Directions ->
A faithful copy of all the data is required; pictures should not be included.

=== Data listing ===

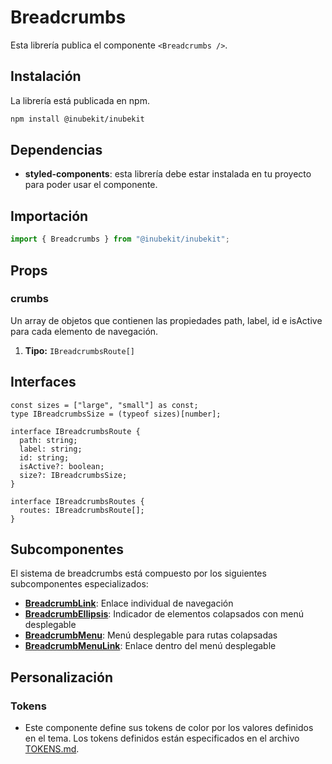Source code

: # Breadcrumbs

Esta librería publica el componente `<Breadcrumbs />`.

## Instalación

La librería está publicada en npm.

```bash
npm install @inubekit/inubekit
```

## Dependencias

- **styled-components**: esta librería debe estar instalada en tu proyecto para poder usar el componente.

## Importación

```jsx
import { Breadcrumbs } from "@inubekit/inubekit";
```

## Props

### crumbs

Un array de objetos que contienen las propiedades path, label, id e isActive para cada elemento de navegación.

1. **Tipo:** `IBreadcrumbsRoute[]`

## Interfaces

```tsx
const sizes = ["large", "small"] as const;
type IBreadcrumbsSize = (typeof sizes)[number];

interface IBreadcrumbsRoute {
  path: string;
  label: string;
  id: string;
  isActive?: boolean;
  size?: IBreadcrumbsSize;
}

interface IBreadcrumbsRoutes {
  routes: IBreadcrumbsRoute[];
}
```

## Subcomponentes

El sistema de breadcrumbs está compuesto por los siguientes subcomponentes especializados:

- **[BreadcrumbLink](./BreadcrumbLink/README.md)**: Enlace individual de navegación
- **[BreadcrumbEllipsis](./BreadcrumbEllipsis/README.md)**: Indicador de elementos colapsados con menú desplegable
- **[BreadcrumbMenu](./BreadcrumbMenu/README.md)**: Menú desplegable para rutas colapsadas
- **[BreadcrumbMenuLink](./BreadcrumbMenuLink/README.md)**: Enlace dentro del menú desplegable

## Personalización

### Tokens

- Este componente define sus tokens de color por los valores definidos en el tema. Los tokens definidos están especificados en el archivo [TOKENS.md](./TOKENS.md).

===

Answer for the task ->
Source code

: # Breadcrumbs

Esta librería publica el componente `<Breadcrumbs />`.

## Instalación

La librería está publicada en npm.

```bash
npm install @inubekit/inubekit
```

## Dependencias

- **styled-components**: esta librería debe estar instalada en tu proyecto para poder usar el componente.

## Importación

```jsx
import { Breadcrumbs } from "@inubekit/inubekit";
```

## Props

### crumbs

Un array de objetos que contienen las propiedades path, label, id e isActive para cada elemento de navegación.

1. **Tipo:** `IBreadcrumbsRoute[]`

## Interfaces

```tsx
const sizes = ["large", "small"] as const;
type IBreadcrumbsSize = (typeof sizes)[number];

interface IBreadcrumbsRoute {
  path: string;
  label: string;
  id: string;
  isActive?: boolean;
  size?: IBreadcrumbsSize;
}

interface IBreadcrumbsRoutes {
  routes: IBreadcrumbsRoute[];
}
```

## Subcomponentes

El sistema de breadcrumbs está compuesto por los siguientes subcomponentes especializados:

- **[BreadcrumbLink](./BreadcrumbLink/README.md)**: Enlace individual de navegación
- **[BreadcrumbEllipsis](./BreadcrumbEllipsis/README.md)**: Indicador de elementos colapsados con menú desplegable
- **[BreadcrumbMenu](./BreadcrumbMenu/README.md)**: Menú desplegable para rutas colapsadas
- **[BreadcrumbMenuLink](./BreadcrumbMenuLink/README.md)**: Enlace dentro del menú desplegable

## Personalización

### Tokens

- Este componente define sus tokens de color por los valores definidos en el tema. Los tokens definidos están especificados en el archivo [TOKENS.md](./TOKENS.md).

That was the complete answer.